# When to feed adult food?



## scooch (Sep 18, 2008)

Lucky is 8 months..will be 9 this month...when do i ween him to adult food? 

Thank you everyone!


----------



## Bonnie's Mommie (Mar 2, 2006)

I waited until Bonnie was a full year (per my vet), but I know that some people have switched at around 8-9 months. Maybe ask your vet, as they know your puppy personally.


----------



## jmm (Nov 23, 2004)

I no longer do puppy food. Once they're settled at home, I switch to adult.


----------



## 3Maltmom (May 23, 2005)

With so many little ones (from ALL ages) coming in, and out of my house, I feed an "All Stage" diet.

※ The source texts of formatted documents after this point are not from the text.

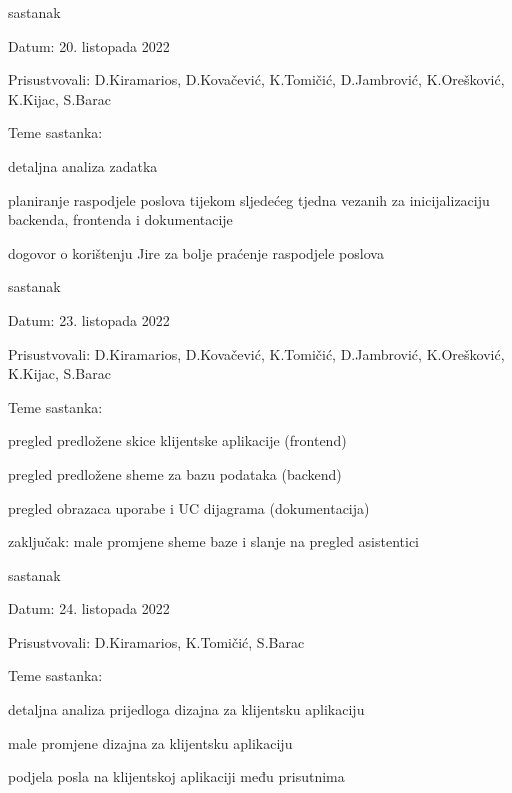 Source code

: \begin{packed_enum}
			\item  sastanak
			\item[] \begin{packed_item}
				\item Datum: 20. listopada 2022
				\item Prisustvovali: D.Kiramarios, D.Kovačević, K.Tomičić, D.Jambrović, K.Orešković, K.Kijac, S.Barac
				\item Teme sastanka:
				\begin{packed_item}
					\item  detaljna analiza zadatka
					\item  planiranje raspodjele poslova tijekom sljedećeg tjedna vezanih za inicijalizaciju backenda, frontenda i dokumentacije
					\item  dogovor o korištenju Jire za bolje praćenje raspodjele poslova
				\end{packed_item}
			\end{packed_item}

			\eject

			\item  sastanak
			\item[] \begin{packed_item}
				\item Datum: 23. listopada 2022
				\item Prisustvovali: D.Kiramarios, D.Kovačević, K.Tomičić, D.Jambrović, K.Orešković, K.Kijac, S.Barac
				\item Teme sastanka:
				\begin{packed_item}
					\item  pregled predložene skice klijentske aplikacije (frontend)
					\item  pregled predložene sheme za bazu podataka (backend)
					\item  pregled obrazaca uporabe i UC dijagrama (dokumentacija)
					\item  zaključak: male promjene sheme baze i slanje na pregled asistentici
				\end{packed_item}
			\end{packed_item}

			\item  sastanak
			\item[] \begin{packed_item}
				\item Datum: 24. listopada 2022
				\item Prisustvovali: D.Kiramarios, K.Tomičić, S.Barac
				\item Teme sastanka:
				\begin{packed_item}
					\item  detaljna analiza prijedloga dizajna za klijentsku aplikaciju
					\item  male promjene dizajna za klijentsku aplikaciju
					\item  podjela posla na klijentskoj aplikaciji među prisutnima
				\end{packed_item}
			\end{packed_item}
			
		\end{packed_enum}
		
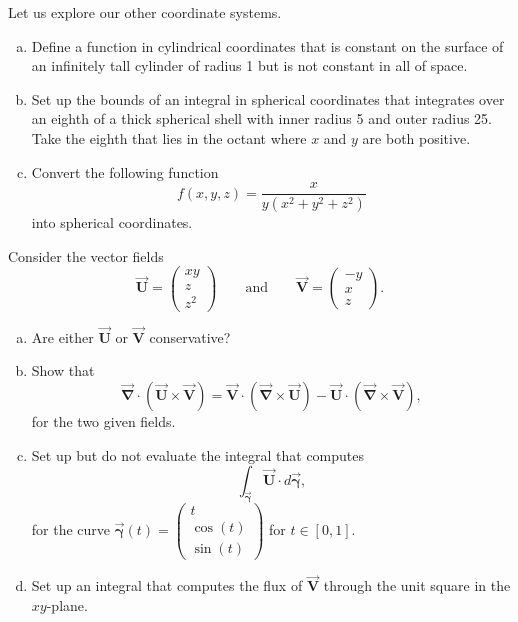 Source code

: \documentclass[12pt]{amsbook}
\newcommand{\vecfieldV}{\boldsymbol{\vec{V}}}
\newcommand{\vecfieldU}{\boldsymbol{\vec{U}}}
\newcommand{\curvegamma}{\boldsymbol{\vec{\gamma}}}
\newcommand{\grad}{\boldsymbol{\vec{\nabla}}}
\begin{document}
\newpage
\begin{problem} Let us explore our other coordinate systems.
    \begin{enumerate}[(a)]
        \item Define a function in cylindrical coordinates that is constant on the surface of an infinitely tall cylinder of radius 1 but is not constant in all of space.
        \vspace*{0.25cm}
        \item Set up the bounds of an integral in spherical coordinates that integrates over an eighth of a thick spherical shell with inner radius 5 and outer radius 25. Take the eighth that lies in the octant where $x$ and $y$ are both positive.
        \vspace*{0.25cm}
        \item Convert the following function 
        \[
        f(x,y,z) = \frac{x}{y(x^2+y^2+z^2)}
        \]
        into spherical coordinates.
    \end{enumerate}
\end{problem}

\newpage
\begin{problem} 
Consider the vector fields
\[
\vecfieldU = \begin{pmatrix} xy \\ z \\ z^2 \end{pmatrix} \qquad \textrm{and} \qquad \vecfieldV = \begin{pmatrix} -y \\ x \\ z \end{pmatrix}.
\]
        \vspace*{0.25cm}
\begin{enumerate}[(a)]
    \item Are either $\vecfieldU$ or $\vecfieldV$ conservative? 
        \vspace*{0.25cm}
    \item Show that
    \[
        \grad \cdot (\vecfieldU \times \vecfieldV) = \vecfieldV \cdot (\grad \times \vecfieldU) - \vecfieldU \cdot (\grad \times \vecfieldV),
    \]
    for the two given fields.
        \vspace*{0.25cm}
    \item Set up but do not evaluate the integral that computes
    \[
        \int_{\curvegamma} \vecfieldU \cdot d\curvegamma,
    \]
    for the curve $\curvegamma(t) = \begin{pmatrix} t \\ \cos(t) \\ \sin(t) \end{pmatrix}$ for $t\in [0,1]$.
        \vspace*{0.25cm}
    \item Set up an integral that computes the flux of $\vecfieldV$ through the unit square in the $xy$-plane.
\end{enumerate}
\end{problem}
\end{document}
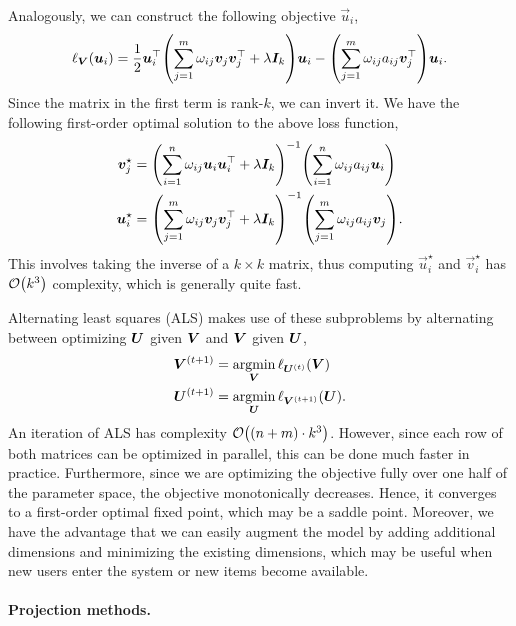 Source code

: Analogously, we can construct the following objective \wrt $\vec{u}_i$, \[
    \ell_{\mat{V}}(\vec{u}_i) = \frac{1}{2} \transpose{\vec{u}_i} \lft( \sum_{j=1}^{m} \omega_{ij} \vec{v}_j \transpose{\vec{v}_j} + \lambda \mat{I}_k \rgt) \vec{u}_i - \lft( \sum_{j=1}^{m} \omega_{ij} a_{ij} \transpose{\vec{v}_j} \rgt) \vec{u}_i.
\]
Since the matrix in the first term is rank-$k$, we can invert it. We have the following first-order
optimal solution to the above loss function,
\begin{align*}
    \vec{v}_j^\star & = \inv{\lft( \sum_{i=1}^{n} \omega_{ij} \vec{u}_i \transpose{\vec{u}_i} + \lambda \mat{I}_k \rgt)} \lft( \sum_{i=1}^{n} \omega_{ij} a_{ij} \vec{u}_i \rgt)  \\
    \vec{u}_i^\star & = \inv{\lft( \sum_{j=1}^{m} \omega_{ij} \vec{v}_j \transpose{\vec{v}_j} + \lambda \mat{I}_k \rgt)} \lft( \sum_{j=1}^{m} \omega_{ij} a_{ij} \vec{v}_j \rgt).
\end{align*}
This involves taking the inverse of a $k\times k$ matrix, thus computing $\vec{u}_i^\star$ and
$\vec{v}_i^\star$ has $\bigo{k^3}$ complexity, which is generally quite fast.

Alternating least squares (ALS) makes use of these subproblems by alternating between optimizing
$\bm{U}$ given $\bm{V}$ and $\bm{V}$ given $\bm{U}$,
\begin{align*}
    \bm{V}^{(t+1)} & = \operatorname*{argmin}_{\bm{V}} \ell_{\bm{U}^{(t)}}(\bm{V})    \\
    \bm{U}^{(t+1)} & = \operatorname*{argmin}_{\bm{U}} \ell_{\bm{V}^{(t+1)}}(\bm{U}).
\end{align*}
An iteration of ALS has complexity $\bigo{(n+m)\cdot k^3}$. However, since each row of both matrices can be
optimized in parallel, this can be done much faster in practice. Furthermore, since we are optimizing
the objective fully over one half of the parameter space, the objective monotonically decreases.
Hence, it converges to a first-order optimal fixed point, which may be a saddle point. Moreover, we
have the advantage that we can easily augment the model by adding additional dimensions and minimizing \wrt the existing dimensions, which may be
useful when new users enter the system or new items become available.

\paragraph{Projection methods.}

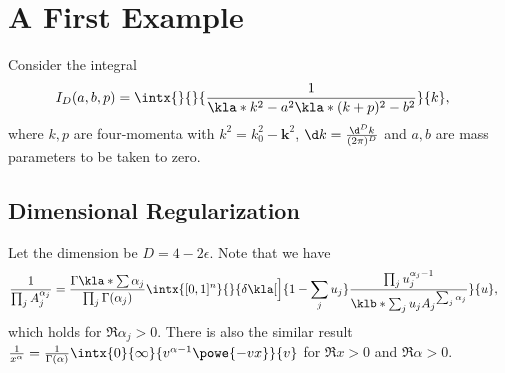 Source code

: \documentclass[english, parskip=full]{scrartcl}
\title{\Title}
\author{\Author}
\date{\today}
\begin{document}
\maketitle  %

\section{A First Example}
Consider the integral
\begin{align}
I_D(a,b,p) &= \intx{ }{ }{\frac{1}{\kla*{k^2-a^2} \kla*{(k+p)^2 - b^2}}}{k},
\end{align}
where $k,p$ are four-momenta with $k^2=k_0^2-\textbf{k}^2$, $\d k = \frac{\d^D k}{(2\pi)^D}$ and $a,b$ are mass parameters to be taken to zero.
\subsection{Dimensional Regularization}
Let the dimension be $D=4-2\epsilon$.
Note that we have
\begin{align}
\frac{1}{\prod_j A_j^{\alpha_j}} &= \frac{\Gamma\kla*{\sum \alpha_j}}{\prod_j \Gamma(\alpha_j)} \intx{[0,1]^n}{ }{\delta\kla[\Big]{1 - \sum_j u_j} \frac{\prod_j u_j^{\alpha_j-1}}{\klb*{\sum_j u_j A_j}^{\sum_j \alpha_j}}}{u},
\end{align}
which holds for $\Re\alpha_j > 0$.
There is also the similar result $\frac{1}{x^\alpha} = \frac{1}{\Gamma(\alpha)} \intx{0}{\infty}{ v^{\alpha-1} \powe{-vx} }{v}$ for $\Re x>0$ and $\Re \alpha > 0$.
\end{document}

I've never had a problem with this.


----------



## LJSquishy (Feb 27, 2008)

I kept London on puppy food until she was between 10 & 12 months old. I'm not sure it really matters that much, it's just what I decided would work well for us.


----------



## widgeon (Apr 23, 2007)

Mine are all two years old and I still mix some puppy kibble in with their regular kibble. They are so active that my vet and I do not see a problem with it. When they slow down and are not as active, I will remove it.


----------



## jodublin (Sep 27, 2006)

i switched at 9 mnths ..feeding twice a day


----------